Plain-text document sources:
────────────────────
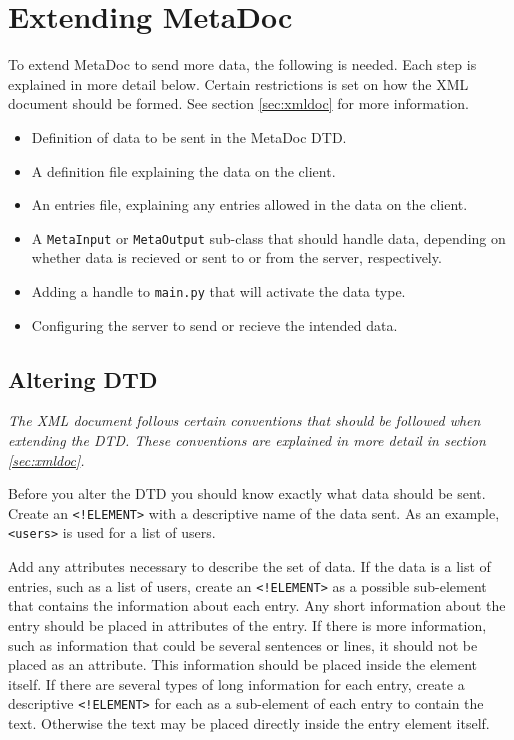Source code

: \documentclass[titlepage, a4paper,10pt]{article}
\begin{document}
\newpage
\section{Extending MetaDoc}
To extend MetaDoc to send more data, the following is needed. Each step is 
explained in more detail below. Certain restrictions is set on how the XML
document should be formed. See section \ref{sec:xmldoc} for more information.

\begin{itemize}
    \item
        Definition of data to be sent in the MetaDoc DTD.
    \item
        A definition file explaining the data on the client.
    \item
        An entries file, explaining any entries allowed in the data on the 
        client.
    \item
        A \texttt{MetaInput} or \texttt{MetaOutput} sub-class that should
        handle data, depending on whether data is recieved or sent to or from
        the server, respectively.
    \item
        Adding a handle to \texttt{main.py} that will activate the data type.
    \item
        Configuring the server to send or recieve the intended data.
\end{itemize}

\subsection{Altering DTD}
\textit{The XML document follows certain conventions that should be followed when
extending the DTD. These conventions are explained in more detail in section
\ref{sec:xmldoc}.}

Before you alter the DTD you should know exactly what data should be sent.
Create an \texttt{<!ELEMENT>} with a descriptive name of the data sent. As an
example, \texttt{<users>} is used for a list of users. 

Add any attributes necessary to describe the set of data. If the data is a list
of entries, such as a list of users, create an \texttt{<!ELEMENT>} as a
possible sub-element that contains the information about each entry. Any short
information about the entry should be placed in attributes of the entry. If
there is more information, such as information that could be several sentences
or lines, it should not be placed as an attribute. This information should be
placed inside the element itself. If there are several types of long
information for each entry, create a descriptive \texttt{<!ELEMENT>} for each
as a sub-element of each entry to contain the text. Otherwise the text may be
placed directly inside the entry element itself. 
\end{document}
────────────────────
Problem to work on: Please repeat the entries exactly. Do not include the pictures.

Answer to this task:
Source code

: \documentclass[titlepage, a4paper,10pt]{article}
\begin{document}
\newpage
\section{Extending MetaDoc}
To extend MetaDoc to send more data, the following is needed. Each step is 
explained in more detail below. Certain restrictions is set on how the XML
document should be formed. See section \ref{sec:xmldoc} for more information.

\begin{itemize}
    \item
        Definition of data to be sent in the MetaDoc DTD.
    \item
        A definition file explaining the data on the client.
    \item
        An entries file, explaining any entries allowed in the data on the 
        client.
    \item
        A \texttt{MetaInput} or \texttt{MetaOutput} sub-class that should
        handle data, depending on whether data is recieved or sent to or from
        the server, respectively.
    \item
        Adding a handle to \texttt{main.py} that will activate the data type.
    \item
        Configuring the server to send or recieve the intended data.
\end{itemize}

\subsection{Altering DTD}
\textit{The XML document follows certain conventions that should be followed when
extending the DTD. These conventions are explained in more detail in section
\ref{sec:xmldoc}.}

Before you alter the DTD you should know exactly what data should be sent.
Create an \texttt{<!ELEMENT>} with a descriptive name of the data sent. As an
example, \texttt{<users>} is used for a list of users. 

Add any attributes necessary to describe the set of data. If the data is a list
of entries, such as a list of users, create an \texttt{<!ELEMENT>} as a
possible sub-element that contains the information about each entry. Any short
information about the entry should be placed in attributes of the entry. If
there is more information, such as information that could be several sentences
or lines, it should not be placed as an attribute. This information should be
placed inside the element itself. If there are several types of long
information for each entry, create a descriptive \texttt{<!ELEMENT>} for each
as a sub-element of each entry to contain the text. Otherwise the text may be
placed directly inside the entry element itself. 
\end{document}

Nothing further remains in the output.